Der Druck wirkt: Ein lokaler Regierungsvertreter trifft ein und verspricht den Protestierenden ein Gespräch mit Nestlé in Tuxtla Gutierrez, der Hauptstadt von Chiapas. Beim Treffen zehn Tage später erfahren die aus Tapachula angereisten Kaffeeproduzent*innen jedoch, dass niemand aus der Nestlé-Einkaufsabteilung erschienen ist und die Anwesenden keine Befugnis hätten, über den Preis zu reden. In drei Tagen würden sie aber eine Antwort auf ihre Preisforderung erhalten. Diese kommt dann auch pünktlich. Sie lautet: Nein.

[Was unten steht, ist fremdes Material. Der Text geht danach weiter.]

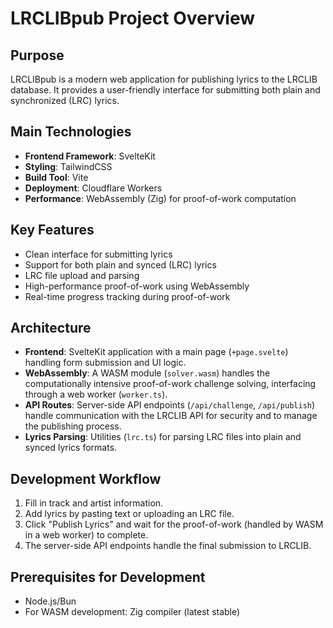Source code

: # LRCLIBpub Project Overview

## Purpose
LRCLIBpub is a modern web application for publishing lyrics to the LRCLIB database. It provides a user-friendly interface for submitting both plain and synchronized (LRC) lyrics.

## Main Technologies
- **Frontend Framework**: SvelteKit
- **Styling**: TailwindCSS
- **Build Tool**: Vite
- **Deployment**: Cloudflare Workers
- **Performance**: WebAssembly (Zig) for proof-of-work computation

## Key Features
- Clean interface for submitting lyrics
- Support for both plain and synced (LRC) lyrics
- LRC file upload and parsing
- High-performance proof-of-work using WebAssembly
- Real-time progress tracking during proof-of-work

## Architecture
- **Frontend**: SvelteKit application with a main page (`+page.svelte`) handling form submission and UI logic.
- **WebAssembly**: A WASM module (`solver.wasm`) handles the computationally intensive proof-of-work challenge solving, interfacing through a web worker (`worker.ts`).
- **API Routes**: Server-side API endpoints (`/api/challenge`, `/api/publish`) handle communication with the LRCLIB API for security and to manage the publishing process.
- **Lyrics Parsing**: Utilities (`lrc.ts`) for parsing LRC files into plain and synced lyrics formats.

## Development Workflow
1.  Fill in track and artist information.
2.  Add lyrics by pasting text or uploading an LRC file.
3.  Click "Publish Lyrics" and wait for the proof-of-work (handled by WASM in a web worker) to complete.
4.  The server-side API endpoints handle the final submission to LRCLIB.

## Prerequisites for Development
- Node.js/Bun
- For WASM development: Zig compiler (latest stable)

«Una burla de Nestlé» sei das Ganze gewesen, sagt Kaffeebauer Julio Castillo, der am Treffen dabei war, eine Farce. Die ganze Erntesaison, von Oktober bis Februar, haben sie für einen fairen Preis gekämpft. Wie schon letztes Jahr wurde er zwar schrittchenweise erhöht – aber nicht auf den geforderten Mindestpreis. Inflationsbereinigt liegt der Preis sogar tiefer als letztes Jahr. Doch die Bäuerinnen und Bauern sind nun gezwungen zu verkaufen: Langsam, aber sicher verdirbt der Kaffee und sie drohen, alles zu verlieren. Dazu müssen viele auch dringend Schulden begleichen.
Den Bauern ist erst einmal die Luft ausgegangen. Julio Castillo erklärt: «Wir sind Kaffeebauern, wir wollen und können unsere Zeit nicht damit verbringen, uns mit Nestlé zu streiten.» Sie würden ja nur verlangen, dass der Nescafé Plan zu dem wird, was er eigentlich sein sollte: Ein Programm, in dem Kaffeeproduzenten und das Unternehmen zusammenarbeiten, zum Nutzen aller.
Die Monate bis zur nächsten Ernte wollen sie nun nutzen, sagt Castillo, um sich besser zu organisieren, damit sich das diesjährige Trauerspiel um den Preis möglichst nicht wiederholt. Doch Eduardo Camarena sagt, er sei wenig optimistisch. Er befürchtet, dass Nestlé seine aggressive Billig-Einkaufspolitik noch verschärfen wird, dazu drohe die nächste Ernte wegen der aktuellen Trockenheit noch schlechter auszufallen. Aufgeben ist für ihn, wie für die meisten Kaffeeproduzent*innen des Soconusco, dennoch keine Option. «Ich liebe den Kaffee», so seine Begründung kurz und knapp. Zudem könnten sich die meisten hier eine Umstellung auf ein anderes Produkt gar nicht leisten.
Wie war das nochmal im Nescafé-Werbeclip? Eduardo Camarena hat seinem Grossvater versprochen, den Hof weiterzuführen. Damit dies nicht nur im Film, sondern auch im richtigen Leben möglich wird, bräuchte er aber weder Kurse in Farm-Management noch hochgezüchtete Setzlinge, sondern eigentlich nur eines: Dass ihm der Lebensmittelriese aus der Schweiz einen Preis für den Kaffee zahlt, der zum Leben reicht.